To effectively enroll a business in Germany, documentation confirming the presence of a parent company and the authority of individuals representing it is essential. Typically, a portion of the foreign commercial register and the articles of association from the foreign parent company will be requested. This documentation must undergo notarization and either be legalized or furnished with an apostille. Additionally, a certified translation into German must accompany these documents. Please be aware that the necessary documentation may vary based on the foreign company's legal structure and source. Seeking guidance from a German notary early on is recommended for personalized counsel.

Legal Structure
Step 01

Drafting of Articles of Association:

The articles of association define the essence and structure of the company. Due to its extensive potential for contractual arrangements, the GmbH is an incredibly adaptable corporation. Essential elements encompass the share capital, shareholders and their respective ownership portions, business name, registered office, and the company's purpose.

Step 02

Notarization of Articles of Association:

Typically, the composition and notarization of the articles of association are carried out in a single session through a German notary. During this session, the founding shareholder(s) approve the articles of association and designate one or more managing directors through a notarized document.

Legal Structure
Legal Structure
Step 03

Payment of Share Capital :

After the articles of association have received notarization, it's recommended to initiate the opening of a company account and make the necessary deposit for the share capital. A sum of EUR 12,500 is adequate for the registration process with the commercial register of a standard EUR 25,000 GmbH (with a cash contribution).

Step 04

Commercial Register Registration:

Once the necessary share capital has been substantiated as contributed to the GmbH, the managing director(s) proceed to request the registration of the GmbH in the commercial register (Handelsregister) through a German notary. Upon confirmation by the commercial register that all formation prerequisites have been met, the GmbH is officially registered and commences its existence as a legal entity with restricted liability.

Legal Structure
Legal Structure
Step 05

Trade Office Registration :

Before initiating business operations, it's crucial to notify the trade office (Gewerbe-/Ordnungsamt) in the applicable municipality where the business is set to operate. Generally, acquiring a business license or permit is optional for the company's registration process. However, specific business sectors might require a permit or authorization. Registering with the trade office mandates having at least one local representative.

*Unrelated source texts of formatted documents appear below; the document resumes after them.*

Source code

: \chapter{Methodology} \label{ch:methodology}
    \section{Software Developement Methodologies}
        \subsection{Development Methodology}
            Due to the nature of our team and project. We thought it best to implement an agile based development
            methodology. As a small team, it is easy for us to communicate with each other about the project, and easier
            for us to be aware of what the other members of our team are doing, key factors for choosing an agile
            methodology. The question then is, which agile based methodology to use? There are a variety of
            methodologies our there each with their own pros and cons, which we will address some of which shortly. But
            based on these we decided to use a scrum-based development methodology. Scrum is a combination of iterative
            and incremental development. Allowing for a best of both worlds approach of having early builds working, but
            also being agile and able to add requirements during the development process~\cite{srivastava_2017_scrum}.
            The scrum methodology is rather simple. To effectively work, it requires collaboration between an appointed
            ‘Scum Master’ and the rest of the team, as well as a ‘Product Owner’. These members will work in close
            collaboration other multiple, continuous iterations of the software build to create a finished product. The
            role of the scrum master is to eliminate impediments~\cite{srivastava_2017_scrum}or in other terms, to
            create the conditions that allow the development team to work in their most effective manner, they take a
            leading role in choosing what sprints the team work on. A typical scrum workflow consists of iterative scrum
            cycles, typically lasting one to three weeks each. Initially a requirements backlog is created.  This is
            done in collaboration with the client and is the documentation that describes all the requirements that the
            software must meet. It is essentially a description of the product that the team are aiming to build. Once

Setting Up a Branch Office :

Any foreign company with a head office and registered business operations abroad can establish a German branch office. There are two categories of branch offices: the autonomous branch office (selbständige Zweigniederlassung) and the dependent branch office (unselbständige Zweigniederlassung). A branch office lacks a distinct legal identity from the principal/head office. Legally, it functions as an integral part of the main office's business, with the main office assuming liability for all its business responsibilities. Consequently, there is no separate formation process; solely registering the branch within the German business registers is necessary.

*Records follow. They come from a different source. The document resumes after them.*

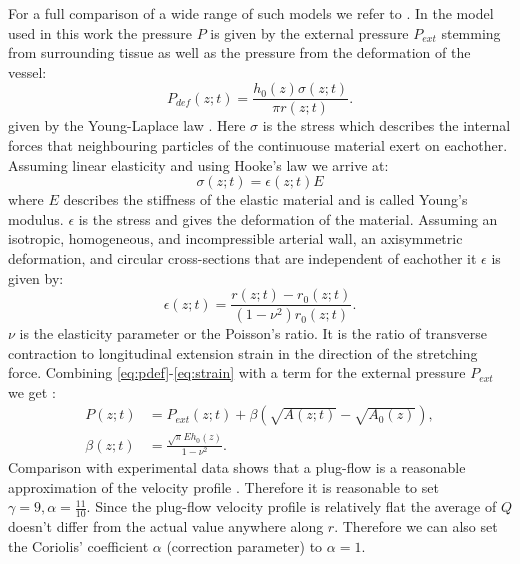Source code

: \documentclass[a4paper, oneside]{discothesis}
\begin{document}
For a full comparison of a wide range of such models we refer to \cite{gomez2017analysis}.
In the model used in this work the pressure $P$ is given by the external pressure $P_{ext}$ stemming from surrounding tissue as well as the pressure from the deformation of the vessel:
\begin{equation}
	P_{def}(z;t) = \frac{h_0(z) \sigma(z;t)}{\pi r(z;t)}. \label{eq:pdef}
\end{equation}
given by the Young-Laplace law \cite{laplace1805traité} \cite{young1804essay}.
Here $\sigma$ is the stress which describes the internal forces that neighbouring particles of the continuouse material exert on eachother.
Assuming linear elasticity and using Hooke's law \cite{hooke1678lectures} we arrive at:
\begin{equation}
	\sigma(z;t) = \epsilon(z;t) E \label{eq:stress}
\end{equation}
where $E$ describes the stiffness of the elastic material and is called Young's modulus.
$\epsilon$ is the stress and gives the deformation of the material.
Assuming an isotropic, homogeneous, and incompressible arterial wall, an axisymmetric deformation, and circular cross-sections that are independent of eachother it $\epsilon$ is given by:
\begin{equation}
	\epsilon(z;t) = \frac{r(z;t)-r_0(z;t)}{ (1-\nu^2) r_0(z;t)}. \label{eq:strain}
\end{equation}
$\nu$ is the elasticity parameter or the Poisson's ratio.
It is the ratio of transverse contraction to longitudinal extension strain in the direction of the stretching force.
Combining \autoref{eq:pdef}-\autoref{eq:strain} with a term for the external pressure $P_{ext}$ we get \cite{sherwin2003one} \cite{sherwin2003computational}: 
\begin{align} 
	P(z;t) &= P_{ext}(z;t) + \beta \left( \sqrt{A(z;t)} - \sqrt{A_0(z)} \right),  \label{eq:p_tot}\\
	\beta(z;t) &=  \frac{\sqrt{\pi} E h_0(z)}{1-\nu^2}.
\end{align}
Comparison with experimental data shows that a plug-flow is a reasonable approximation of the velocity profile \cite{hunter1972numerical} \cite{smith2000generation} \cite{smith2002anatomically}.
Therefore it is reasonable to set $\gamma = 9, \alpha = \frac{11}{10}$.
Since the plug-flow velocity profile is relatively flat the average of $Q$ doesn't differ from the actual value anywhere along $r$.
Therefore we can also set the Coriolis' coefficient $\alpha$ (correction parameter) to $\alpha = 1$. \cite{formaggia2010cardiovascular}
\end{document}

The self-governing branch office connects with the parent/head office company internally while conducting business activities independently. Organizationally, self-governing branch offices possess a degree of independence from the parent company: Typically, they have their management with decision-making authority, a distinct bank account, business assets, and accounting (either independently or through the parent company). Conversely, the reliant branch office concentrates on nurturing connections and initiating business within Germany. It carries out supportive and implementation-related functions without autonomous business discretion, relying entirely on the parent company.